As he reminded us, Nils Lofgren is now 64 years old, and has been ‘on the road’ for 47 of those years. That’s quite a career and one that’s covered a lot of musical ground within it too.
As with the recent Steve Earle gig, also at the De La Warr Pavilion in Bexhill, this show was a bit of a retrospective run through of that lengthy career, from Grin to the present day, complete with a very welcome storytelling aspect. This was partly due, I suspect, to the recent release of a 10 CD boxset, ‘Face the Music’, which traces that 47 year musical journey.
Many songs were introduced with memories of when and why they were written. This included a poignant song and story about fellow E Street band member, Clarence Clemons, who sadly died in 2011.
‘Keith Don’t Go’ was preceded by the story of how the song was written during a UK tour with Neil Young, on Nils Lofgren’s first visit to these shores.
We also heard how the famous piano parts to Neil Young’s infamous ‘Southern Man’, which Lofgren played, came to be. This included snippets of a Polka and ‘Roll Out The Barrel’. I don’t think I’ll ever listen to that song in quite the same way again!
Other ‘secrets’ revealed how drinking often ends up with Lofgren in handcuffs and why he is now a Rock Star with an ice cream eating habit.
This was very much a stripped back and informal show, featuring just Lofgren and multi-instrumentalist Greg Varlotta, but the musical talent of this duo made up for the lack of any backing band.
The whole show was a bit of a master class in guitar playing too, courtesy of Nils Lofgren himself. Any guitar players in the audience must have been lapping it up.
Using a variety of guitars, keyboards, a trumpet and the odd backing track, the duo managed to create a full sound throughout. They also had a rather unusual ‘instrument’ up their sleeves too.
During ‘I Came to Dance’ we were, rather appropriately I suppose, treated to a tap dancing ‘dance off’ between Varlotta and Nils Lofgren. Those new hips are obviously working well.

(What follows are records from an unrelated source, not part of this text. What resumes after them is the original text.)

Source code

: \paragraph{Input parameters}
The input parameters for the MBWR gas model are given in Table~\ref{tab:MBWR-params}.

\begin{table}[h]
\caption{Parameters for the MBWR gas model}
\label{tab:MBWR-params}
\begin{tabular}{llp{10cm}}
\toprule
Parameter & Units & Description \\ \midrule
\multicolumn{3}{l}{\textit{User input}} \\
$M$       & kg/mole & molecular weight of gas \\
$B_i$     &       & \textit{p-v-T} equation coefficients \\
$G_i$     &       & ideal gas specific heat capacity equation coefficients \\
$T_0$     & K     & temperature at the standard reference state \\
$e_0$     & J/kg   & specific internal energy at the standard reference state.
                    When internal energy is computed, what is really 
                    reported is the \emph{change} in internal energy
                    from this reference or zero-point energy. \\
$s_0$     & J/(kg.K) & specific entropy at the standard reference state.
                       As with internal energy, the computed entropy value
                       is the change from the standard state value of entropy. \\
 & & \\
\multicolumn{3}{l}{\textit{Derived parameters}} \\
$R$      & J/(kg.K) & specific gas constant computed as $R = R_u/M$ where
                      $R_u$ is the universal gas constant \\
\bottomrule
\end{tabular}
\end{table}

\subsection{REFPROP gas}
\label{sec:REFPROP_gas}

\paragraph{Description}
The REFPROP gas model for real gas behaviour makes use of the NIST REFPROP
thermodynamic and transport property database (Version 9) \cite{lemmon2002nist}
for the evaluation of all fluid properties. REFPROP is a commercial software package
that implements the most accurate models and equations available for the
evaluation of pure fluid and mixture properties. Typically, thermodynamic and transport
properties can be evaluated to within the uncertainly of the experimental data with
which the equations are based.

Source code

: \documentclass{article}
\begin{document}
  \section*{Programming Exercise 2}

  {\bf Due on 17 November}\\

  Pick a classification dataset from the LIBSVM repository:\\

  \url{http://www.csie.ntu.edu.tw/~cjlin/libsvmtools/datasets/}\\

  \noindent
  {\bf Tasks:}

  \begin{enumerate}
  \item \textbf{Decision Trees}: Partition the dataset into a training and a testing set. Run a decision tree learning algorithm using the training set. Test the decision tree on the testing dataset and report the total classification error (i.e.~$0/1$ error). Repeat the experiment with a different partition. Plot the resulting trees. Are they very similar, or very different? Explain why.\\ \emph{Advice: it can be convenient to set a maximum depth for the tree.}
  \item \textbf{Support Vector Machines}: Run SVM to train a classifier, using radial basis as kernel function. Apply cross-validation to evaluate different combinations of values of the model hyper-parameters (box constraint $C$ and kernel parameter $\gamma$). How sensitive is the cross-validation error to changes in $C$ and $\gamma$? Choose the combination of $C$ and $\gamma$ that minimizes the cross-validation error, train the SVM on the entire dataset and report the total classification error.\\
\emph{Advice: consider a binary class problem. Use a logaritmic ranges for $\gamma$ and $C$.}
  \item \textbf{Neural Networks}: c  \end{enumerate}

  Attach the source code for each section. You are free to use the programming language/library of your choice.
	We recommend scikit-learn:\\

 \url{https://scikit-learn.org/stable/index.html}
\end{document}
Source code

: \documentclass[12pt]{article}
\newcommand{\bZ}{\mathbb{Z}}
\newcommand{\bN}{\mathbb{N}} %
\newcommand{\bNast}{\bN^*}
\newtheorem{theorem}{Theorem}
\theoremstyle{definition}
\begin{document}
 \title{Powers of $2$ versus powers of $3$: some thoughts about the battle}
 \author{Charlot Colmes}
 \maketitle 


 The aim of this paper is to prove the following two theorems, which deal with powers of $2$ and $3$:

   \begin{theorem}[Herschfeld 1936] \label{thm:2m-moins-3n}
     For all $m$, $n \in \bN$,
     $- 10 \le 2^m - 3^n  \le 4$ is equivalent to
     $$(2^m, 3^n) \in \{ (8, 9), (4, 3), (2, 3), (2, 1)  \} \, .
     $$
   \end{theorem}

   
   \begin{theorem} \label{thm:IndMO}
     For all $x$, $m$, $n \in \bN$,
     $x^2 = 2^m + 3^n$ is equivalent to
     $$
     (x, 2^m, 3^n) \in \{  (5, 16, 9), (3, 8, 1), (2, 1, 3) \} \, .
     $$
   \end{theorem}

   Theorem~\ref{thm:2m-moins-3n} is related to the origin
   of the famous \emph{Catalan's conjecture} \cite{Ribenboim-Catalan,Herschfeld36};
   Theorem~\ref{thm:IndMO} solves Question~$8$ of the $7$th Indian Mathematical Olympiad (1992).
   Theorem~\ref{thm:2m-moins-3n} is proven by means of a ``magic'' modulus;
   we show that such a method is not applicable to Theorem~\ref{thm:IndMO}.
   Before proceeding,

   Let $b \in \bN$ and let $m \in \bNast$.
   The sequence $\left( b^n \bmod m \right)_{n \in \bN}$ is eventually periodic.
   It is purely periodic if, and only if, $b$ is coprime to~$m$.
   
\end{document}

Another song featured a tap dancing solo from Greg Varlotta, certainly not your usual Rock gig stage antics. Well, I did say it was a slightly different evening!
Other highlights for me included ‘No Mercy’, one of the best songs about boxing ever written, ‘Mud in Your Eye’, and ‘Goin’ Back’, the Goffin/King composition.
A fine evening was rounded off by an encore which included ‘Shine Silently’ and a version of ‘Because The Night’, complete with a story about how Lofgren’s guitar solo during that song had evolved while touring with Bruce Springsteen.
If you didn’t know before, this show highlighted why artists of the calibre of Neil Young and Bruce Springsteen have employed the services of Nils Lofgren over the years.
A class act and one very much appreciated by this older audience, hence the richly deserved standing ovation at the end.